EXERCISE INSTRUCTIONS:
Below are some entries; set them all down exactly.

Collection entries:

__________________________________________________

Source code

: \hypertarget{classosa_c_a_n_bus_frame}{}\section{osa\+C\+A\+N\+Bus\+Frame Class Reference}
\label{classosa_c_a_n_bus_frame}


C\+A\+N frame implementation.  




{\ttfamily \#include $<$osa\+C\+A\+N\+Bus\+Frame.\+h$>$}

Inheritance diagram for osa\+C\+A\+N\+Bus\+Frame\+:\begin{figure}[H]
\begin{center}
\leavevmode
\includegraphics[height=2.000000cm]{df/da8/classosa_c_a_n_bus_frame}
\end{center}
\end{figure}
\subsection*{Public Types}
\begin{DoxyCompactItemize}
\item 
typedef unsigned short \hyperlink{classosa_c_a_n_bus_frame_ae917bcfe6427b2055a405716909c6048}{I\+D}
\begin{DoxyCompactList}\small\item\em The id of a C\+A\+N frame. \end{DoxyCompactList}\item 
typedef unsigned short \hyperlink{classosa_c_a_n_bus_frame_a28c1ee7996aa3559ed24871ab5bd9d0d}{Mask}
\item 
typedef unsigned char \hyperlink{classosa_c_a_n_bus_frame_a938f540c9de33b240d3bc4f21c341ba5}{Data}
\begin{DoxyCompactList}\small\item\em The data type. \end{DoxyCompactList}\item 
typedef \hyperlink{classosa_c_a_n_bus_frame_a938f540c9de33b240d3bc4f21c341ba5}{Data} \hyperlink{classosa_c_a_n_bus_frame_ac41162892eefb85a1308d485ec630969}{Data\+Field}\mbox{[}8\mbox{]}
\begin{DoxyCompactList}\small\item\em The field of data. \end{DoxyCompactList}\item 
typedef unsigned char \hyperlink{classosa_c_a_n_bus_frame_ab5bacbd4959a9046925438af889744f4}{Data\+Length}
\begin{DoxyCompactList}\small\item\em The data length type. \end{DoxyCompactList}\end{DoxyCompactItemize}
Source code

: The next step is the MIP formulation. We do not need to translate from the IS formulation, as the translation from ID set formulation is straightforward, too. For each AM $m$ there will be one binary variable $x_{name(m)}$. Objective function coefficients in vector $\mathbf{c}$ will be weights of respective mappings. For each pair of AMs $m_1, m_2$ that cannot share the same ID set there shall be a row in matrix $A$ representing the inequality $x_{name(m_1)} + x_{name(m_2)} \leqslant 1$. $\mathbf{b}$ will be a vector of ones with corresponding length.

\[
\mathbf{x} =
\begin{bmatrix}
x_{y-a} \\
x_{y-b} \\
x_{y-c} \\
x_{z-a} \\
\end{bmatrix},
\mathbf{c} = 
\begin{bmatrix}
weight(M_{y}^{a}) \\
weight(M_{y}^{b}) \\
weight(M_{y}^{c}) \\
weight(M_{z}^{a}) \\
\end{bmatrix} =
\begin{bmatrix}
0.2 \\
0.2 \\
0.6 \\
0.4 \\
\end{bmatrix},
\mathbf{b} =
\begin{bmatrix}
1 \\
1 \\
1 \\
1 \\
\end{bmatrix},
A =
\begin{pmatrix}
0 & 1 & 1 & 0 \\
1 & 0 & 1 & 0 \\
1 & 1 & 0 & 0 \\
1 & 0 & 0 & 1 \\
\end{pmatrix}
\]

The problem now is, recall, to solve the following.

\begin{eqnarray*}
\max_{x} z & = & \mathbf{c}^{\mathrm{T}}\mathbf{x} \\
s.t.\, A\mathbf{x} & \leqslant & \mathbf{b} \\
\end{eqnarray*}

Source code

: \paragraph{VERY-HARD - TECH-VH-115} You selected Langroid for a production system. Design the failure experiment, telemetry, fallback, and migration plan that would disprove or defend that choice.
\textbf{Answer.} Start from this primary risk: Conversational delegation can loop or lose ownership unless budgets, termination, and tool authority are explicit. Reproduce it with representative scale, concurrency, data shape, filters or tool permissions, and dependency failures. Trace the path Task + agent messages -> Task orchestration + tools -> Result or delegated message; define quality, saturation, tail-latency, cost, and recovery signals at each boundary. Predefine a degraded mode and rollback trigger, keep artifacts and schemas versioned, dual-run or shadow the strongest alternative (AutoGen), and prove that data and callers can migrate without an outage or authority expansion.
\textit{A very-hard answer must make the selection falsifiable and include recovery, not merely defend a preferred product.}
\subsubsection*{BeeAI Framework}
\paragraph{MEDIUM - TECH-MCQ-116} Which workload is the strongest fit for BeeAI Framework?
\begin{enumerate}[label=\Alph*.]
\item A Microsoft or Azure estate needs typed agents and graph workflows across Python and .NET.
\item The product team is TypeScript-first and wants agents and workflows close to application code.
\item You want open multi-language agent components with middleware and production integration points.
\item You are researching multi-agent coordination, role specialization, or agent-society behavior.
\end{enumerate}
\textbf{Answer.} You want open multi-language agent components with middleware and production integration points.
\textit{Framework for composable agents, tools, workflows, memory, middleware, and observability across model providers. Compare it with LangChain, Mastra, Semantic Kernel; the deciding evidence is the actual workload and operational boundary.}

__________________________________________________

RESPONSE TO THE EXERCISE:
Source code

: \hypertarget{classosa_c_a_n_bus_frame}{}\section{osa\+C\+A\+N\+Bus\+Frame Class Reference}
\label{classosa_c_a_n_bus_frame}


C\+A\+N frame implementation.  




{\ttfamily \#include $<$osa\+C\+A\+N\+Bus\+Frame.\+h$>$}

Inheritance diagram for osa\+C\+A\+N\+Bus\+Frame\+:\begin{figure}[H]
\begin{center}
\leavevmode
\includegraphics[height=2.000000cm]{df/da8/classosa_c_a_n_bus_frame}
\end{center}
\end{figure}
\subsection*{Public Types}
\begin{DoxyCompactItemize}
\item 
typedef unsigned short \hyperlink{classosa_c_a_n_bus_frame_ae917bcfe6427b2055a405716909c6048}{I\+D}
\begin{DoxyCompactList}\small\item\em The id of a C\+A\+N frame. \end{DoxyCompactList}\item 
typedef unsigned short \hyperlink{classosa_c_a_n_bus_frame_a28c1ee7996aa3559ed24871ab5bd9d0d}{Mask}
\item 
typedef unsigned char \hyperlink{classosa_c_a_n_bus_frame_a938f540c9de33b240d3bc4f21c341ba5}{Data}
\begin{DoxyCompactList}\small\item\em The data type. \end{DoxyCompactList}\item 
typedef \hyperlink{classosa_c_a_n_bus_frame_a938f540c9de33b240d3bc4f21c341ba5}{Data} \hyperlink{classosa_c_a_n_bus_frame_ac41162892eefb85a1308d485ec630969}{Data\+Field}\mbox{[}8\mbox{]}
\begin{DoxyCompactList}\small\item\em The field of data. \end{DoxyCompactList}\item 
typedef unsigned char \hyperlink{classosa_c_a_n_bus_frame_ab5bacbd4959a9046925438af889744f4}{Data\+Length}
\begin{DoxyCompactList}\small\item\em The data length type. \end{DoxyCompactList}\end{DoxyCompactItemize}
Source code

: The next step is the MIP formulation. We do not need to translate from the IS formulation, as the translation from ID set formulation is straightforward, too. For each AM $m$ there will be one binary variable $x_{name(m)}$. Objective function coefficients in vector $\mathbf{c}$ will be weights of respective mappings. For each pair of AMs $m_1, m_2$ that cannot share the same ID set there shall be a row in matrix $A$ representing the inequality $x_{name(m_1)} + x_{name(m_2)} \leqslant 1$. $\mathbf{b}$ will be a vector of ones with corresponding length.

\[
\mathbf{x} =
\begin{bmatrix}
x_{y-a} \\
x_{y-b} \\
x_{y-c} \\
x_{z-a} \\
\end{bmatrix},
\mathbf{c} = 
\begin{bmatrix}
weight(M_{y}^{a}) \\
weight(M_{y}^{b}) \\
weight(M_{y}^{c}) \\
weight(M_{z}^{a}) \\
\end{bmatrix} =
\begin{bmatrix}
0.2 \\
0.2 \\
0.6 \\
0.4 \\
\end{bmatrix},
\mathbf{b} =
\begin{bmatrix}
1 \\
1 \\
1 \\
1 \\
\end{bmatrix},
A =
\begin{pmatrix}
0 & 1 & 1 & 0 \\
1 & 0 & 1 & 0 \\
1 & 1 & 0 & 0 \\
1 & 0 & 0 & 1 \\
\end{pmatrix}
\]

The problem now is, recall, to solve the following.

\begin{eqnarray*}
\max_{x} z & = & \mathbf{c}^{\mathrm{T}}\mathbf{x} \\
s.t.\, A\mathbf{x} & \leqslant & \mathbf{b} \\
\end{eqnarray*}

Source code

: \paragraph{VERY-HARD - TECH-VH-115} You selected Langroid for a production system. Design the failure experiment, telemetry, fallback, and migration plan that would disprove or defend that choice.
\textbf{Answer.} Start from this primary risk: Conversational delegation can loop or lose ownership unless budgets, termination, and tool authority are explicit. Reproduce it with representative scale, concurrency, data shape, filters or tool permissions, and dependency failures. Trace the path Task + agent messages -> Task orchestration + tools -> Result or delegated message; define quality, saturation, tail-latency, cost, and recovery signals at each boundary. Predefine a degraded mode and rollback trigger, keep artifacts and schemas versioned, dual-run or shadow the strongest alternative (AutoGen), and prove that data and callers can migrate without an outage or authority expansion.
\textit{A very-hard answer must make the selection falsifiable and include recovery, not merely defend a preferred product.}
\subsubsection*{BeeAI Framework}
\paragraph{MEDIUM - TECH-MCQ-116} Which workload is the strongest fit for BeeAI Framework?
\begin{enumerate}[label=\Alph*.]
\item A Microsoft or Azure estate needs typed agents and graph workflows across Python and .NET.
\item The product team is TypeScript-first and wants agents and workflows close to application code.
\item You want open multi-language agent components with middleware and production integration points.
\item You are researching multi-agent coordination, role specialization, or agent-society behavior.
\end{enumerate}
\textbf{Answer.} You want open multi-language agent components with middleware and production integration points.
\textit{Framework for composable agents, tools, workflows, memory, middleware, and observability across model providers. Compare it with LangChain, Mastra, Semantic Kernel; the deciding evidence is the actual workload and operational boundary.}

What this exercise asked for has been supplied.